• _Aim of the task_: After finding the line containing "This chapter describes" below, please output that line and each following one through the line containing "A telecommand is only", exactly as written.

• _Material for this exercise_:
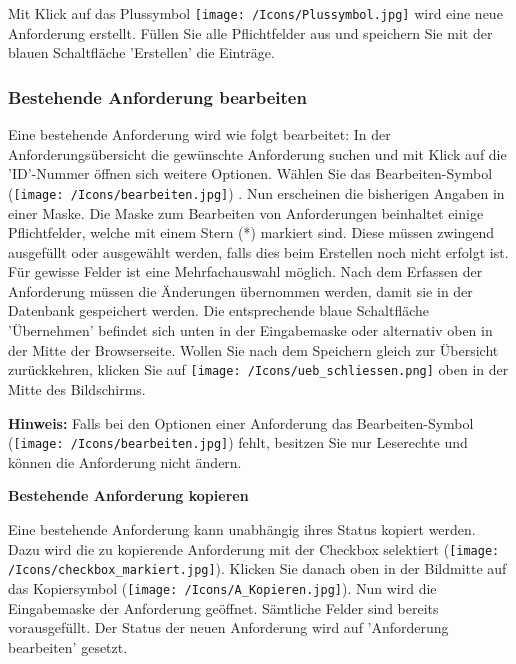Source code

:Mit Klick auf das Plussymbol \texttt{[image: /Icons/Plussymbol.jpg]}  wird eine neue Anforderung erstellt. Füllen Sie alle Pflichtfelder aus und speichern Sie mit der blauen Schaltfläche 'Erstellen' die Einträge.

\subsubsection{Bestehende Anforderung bearbeiten}

Eine bestehende Anforderung wird wie folgt bearbeitet: In der Anforderungsübersicht die gewünschte Anforderung suchen und mit Klick auf die 'ID'-Nummer  öffnen sich weitere Optionen. Wählen Sie das Bearbeiten-Symbol (\texttt{[image: /Icons/bearbeiten.jpg]}) . Nun erscheinen die bisherigen Angaben in einer Maske. Die Maske zum Bearbeiten von Anforderungen beinhaltet einige Pflichtfelder, welche mit einem Stern (*) markiert sind. Diese müssen zwingend ausgefüllt oder ausgewählt werden, falls dies beim Erstellen noch nicht erfolgt ist. Für gewisse Felder ist eine Mehrfachauswahl möglich. Nach dem Erfassen der Anforderung müssen die Änderungen übernommen werden, damit sie in der Datenbank gespeichert werden. Die entsprechende blaue Schaltfläche 'Übernehmen' befindet sich unten in der Eingabemaske oder alternativ oben in der Mitte der Browserseite. Wollen Sie nach dem Speichern gleich zur Übersicht zurückkehren, klicken Sie auf \texttt{[image: /Icons/ueb\_schliessen.png]} oben in der Mitte des Bildschirms.

\vspace{.2cm} 

\textbf{Hinweis:} Falls bei den Optionen einer Anforderung das Bearbeiten-Symbol (\texttt{[image: /Icons/bearbeiten.jpg]}) fehlt, besitzen Sie nur Leserechte und können die Anforderung nicht ändern.

\vspace{\baselineskip}

\textbf{Bestehende Anforderung kopieren}

Eine bestehende Anforderung kann unabhängig ihres Status kopiert werden. Dazu wird die zu kopierende Anforderung mit der Checkbox selektiert (\texttt{[image: /Icons/checkbox\_markiert.jpg]}). Klicken Sie danach oben in der Bildmitte auf das Kopiersymbol (\texttt{[image: /Icons/A\_Kopieren.jpg]}). Nun wird die Eingabemaske der Anforderung geöffnet. Sämtliche Felder sind bereits vorausgefüllt. Der Status der neuen Anforderung wird auf 'Anforderung bearbeiten' gesetzt.

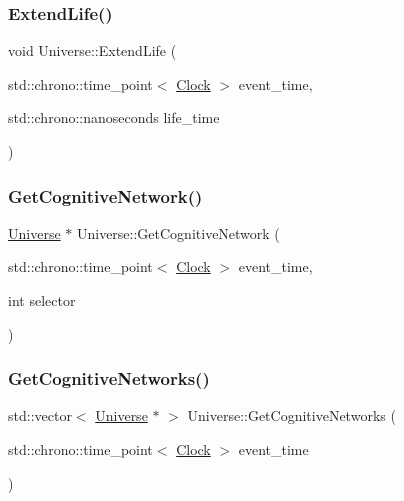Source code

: \subsubsection{\texorpdfstring{Extend\+Life()}{ExtendLife()}}
{\footnotesize\ttfamily void Universe\+::\+Extend\+Life (\begin{DoxyParamCaption}\item[{std\+::chrono\+::time\+\_\+point$<$ \mbox{\hyperlink{universe_8h_a0ef8d951d1ca5ab3cfaf7ab4c7a6fd80}{Clock}} $>$}]{event\+\_\+time,  }\item[{std\+::chrono\+::nanoseconds}]{life\+\_\+time }\end{DoxyParamCaption})}

\mbox{\label{classUniverse_a1ea2b7e438bfdc7dd599aa59c310b126}} 
\subsubsection{\texorpdfstring{Get\+Cognitive\+Network()}{GetCognitiveNetwork()}}
{\footnotesize\ttfamily \mbox{\hyperlink{classUniverse}{Universe}} $\ast$ Universe\+::\+Get\+Cognitive\+Network (\begin{DoxyParamCaption}\item[{std\+::chrono\+::time\+\_\+point$<$ \mbox{\hyperlink{universe_8h_a0ef8d951d1ca5ab3cfaf7ab4c7a6fd80}{Clock}} $>$}]{event\+\_\+time,  }\item[{int}]{selector }\end{DoxyParamCaption})}

\mbox{\label{classUniverse_a06968a24194280a43f077c5b77379ea8}} 
\subsubsection{\texorpdfstring{Get\+Cognitive\+Networks()}{GetCognitiveNetworks()}}
{\footnotesize\ttfamily std\+::vector$<$ \mbox{\hyperlink{classUniverse}{Universe}} $\ast$ $>$ Universe\+::\+Get\+Cognitive\+Networks (\begin{DoxyParamCaption}\item[{std\+::chrono\+::time\+\_\+point$<$ \mbox{\hyperlink{universe_8h_a0ef8d951d1ca5ab3cfaf7ab4c7a6fd80}{Clock}} $>$}]{event\+\_\+time }\end{DoxyParamCaption})}

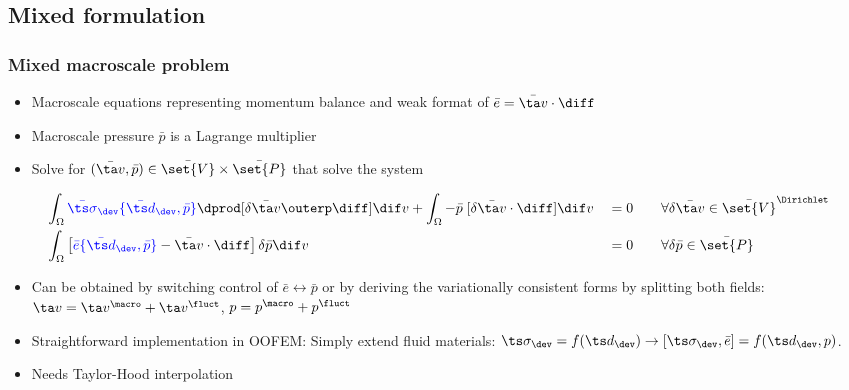 \documentclass[11pt]{beamer} %
\begin{document}
\subsection{Mixed formulation}
\begin{frame}
 \frametitle{Mixed macroscale problem}
\begin{itemize}
 \item Macroscale equations representing momentum balance and weak format of $\bar{e} = \bar{\ta v}\cdot\diff$
 \item Macroscale pressure $\bar{p}$ is a Lagrange multiplier
 \item Solve for $(\bar{\ta v}, \bar{p}) \in \bar{\set{V}}\times\bar{\set{P}}$ that solve the system
\end{itemize}
\begin{alignat*}{3}
 &\int_\Omega {\color{blue}\bar{\ts\sigma}_\dev\{\bar{\ts d}_\dev,\bar{p}\}} \dprod [\delta\bar{\ta v}\outerp \diff] \dif v + \int_\Omega -\bar{p}\;[\delta\bar{\ta v}\cdot\diff]\dif v &&= 0 &\quad& \forall \delta\bar{\ta v}\in \bar{\set{V}}^\Dirichlet\\
 &\int_\Omega \left[ {\color{blue}\bar{e}\{\bar{\ts d}_\dev,\bar{p}\}} - \bar{\ta v}\cdot\diff\right]\delta\bar{p} \dif v &&= 0&\quad& \forall \delta\bar{p}\in \bar{\set{P}}
\end{alignat*}
\begin{itemize}
 \item Can be obtained by switching control of $\bar{e} \leftrightarrow \bar{p}$ or by deriving the variationally consistent forms by splitting both fields:\\ $\ta v = \ta v^\macro + \ta v^\fluct$, $p = p^\macro + p^\fluct$
 \item Straightforward implementation in OOFEM: Simply extend fluid materials: $\ts\sigma_\dev = f(\ts d_\dev) \rightarrow [\ts\sigma_\dev,\bar{e}] = f(\ts d_\dev, p)$.
 \item Needs Taylor-Hood interpolation
\end{itemize}


\end{frame}
\end{document}
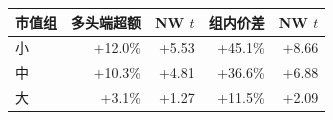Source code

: \begin{tabular}{@{}lrrrr@{}}
\toprule
市值组 & 多头端超额 & NW $t$ & 组内价差 & NW $t$ \\
\midrule
小 & +12.0\% & +5.53 & +45.1\% & +8.66 \\
中 & +10.3\% & +4.81 & +36.6\% & +6.88 \\
大 & +3.1\% & +1.27 & +11.5\% & +2.09 \\
\bottomrule
\end{tabular}

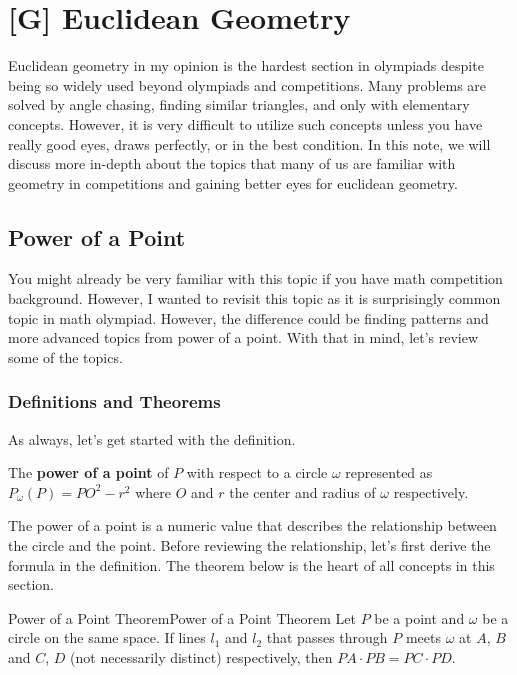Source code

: \documentclass[../../../main.tex]{subfiles}
\begin{document}
\chapter{[G] Euclidean Geometry}

Euclidean geometry in my opinion is the hardest section in
olympiads despite being so widely used beyond olympiads and
competitions. Many problems are solved by angle chasing, finding
similar triangles, and only with elementary concepts. However,
it is very difficult to utilize such concepts unless you have
really good eyes, draws perfectly, or in the best condition.
In this note, we will discuss more in-depth about the topics that
many of us are familiar with geometry in competitions and gaining
better eyes for euclidean geometry.

\section{Power of a Point}

You might already be very familiar with this topic if you have
math competition background. However, I wanted to revisit this
topic as it is surprisingly common topic in math olympiad.
However, the difference could be finding patterns and more
advanced topics from power of a point. With that in mind,
let's review some of the topics.

\subsection{Definitions and Theorems}

As always, let's get started with the definition.

\begin{definition}{}{}
The \textbf{power of a point} of $P$ with respect to a circle
$\omega$ represented as $P_\omega(P) = PO^2 - r^2$ where $O$
and $r$ the center and radius of $\omega$ respectively.
\end{definition}

The power of a point is a numeric value that describes the
relationship between the circle and the point. Before reviewing
the relationship, let's first derive the formula in the definition.
The theorem below is the heart of all concepts in this section.

\begin{theorem}{Power of a Point Theorem}{Power of a Point Theorem}
Let $P$ be a point and $\omega$ be a circle on the same space.
If lines $l_1$ and $l_2$ that passes through $P$ meets $\omega$
at $A$, $B$ and $C$, $D$ (not necessarily distinct) respectively,
then $PA \cdot PB = PC \cdot PD$.
\end{theorem}
\end{document}
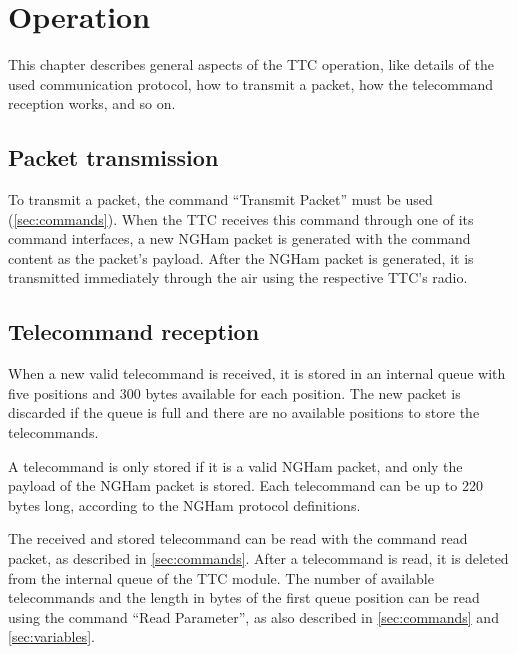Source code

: %
%
%
%
%

%
%
%
%
%


\chapter{Operation}\label{ch:operation} \label{ch:operation}

This chapter describes general aspects of the TTC operation, like details of the used communication protocol, how to transmit a packet, how the telecommand reception works, and so on.

\section{Packet transmission}

    To transmit a packet, the command ``Transmit Packet'' must be used (\autoref{sec:commands}). When the TTC receives this command through one of its command interfaces, a new NGHam packet is generated with the command content as the packet's payload. After the NGHam packet is generated, it is transmitted immediately through the air using the respective TTC's radio.

\section{Telecommand reception}

When a new valid telecommand is received, it is stored in an internal queue with five positions and 300 bytes available for each position. The new packet is discarded if the queue is full and there are no available positions to store the telecommands.

A telecommand is only stored if it is a valid NGHam packet, and only the payload of the NGHam packet is stored. Each telecommand can be up to 220 bytes long, according to the NGHam protocol definitions.

The received and stored telecommand can be read with the command read packet, as described in \autoref{sec:commands}. After a telecommand is read, it is deleted from the internal queue of the TTC module. The number of available telecommands and the length in bytes of the first queue position can be read using the command ``Read Parameter'', as also described in \autoref{sec:commands} and \ref{sec:variables}.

• _Solution for this task_:
This chapter describes general aspects of the TTC operation, like details of the used communication protocol, how to transmit a packet, how the telecommand reception works, and so on.

\section{Packet transmission}

    To transmit a packet, the command ``Transmit Packet'' must be used (\autoref{sec:commands}). When the TTC receives this command through one of its command interfaces, a new NGHam packet is generated with the command content as the packet's payload. After the NGHam packet is generated, it is transmitted immediately through the air using the respective TTC's radio.

\section{Telecommand reception}

When a new valid telecommand is received, it is stored in an internal queue with five positions and 300 bytes available for each position. The new packet is discarded if the queue is full and there are no available positions to store the telecommands.

A telecommand is only stored if it is a valid NGHam packet, and only the payload of the NGHam packet is stored. Each telecommand can be up to 220 bytes long, according to the NGHam protocol definitions.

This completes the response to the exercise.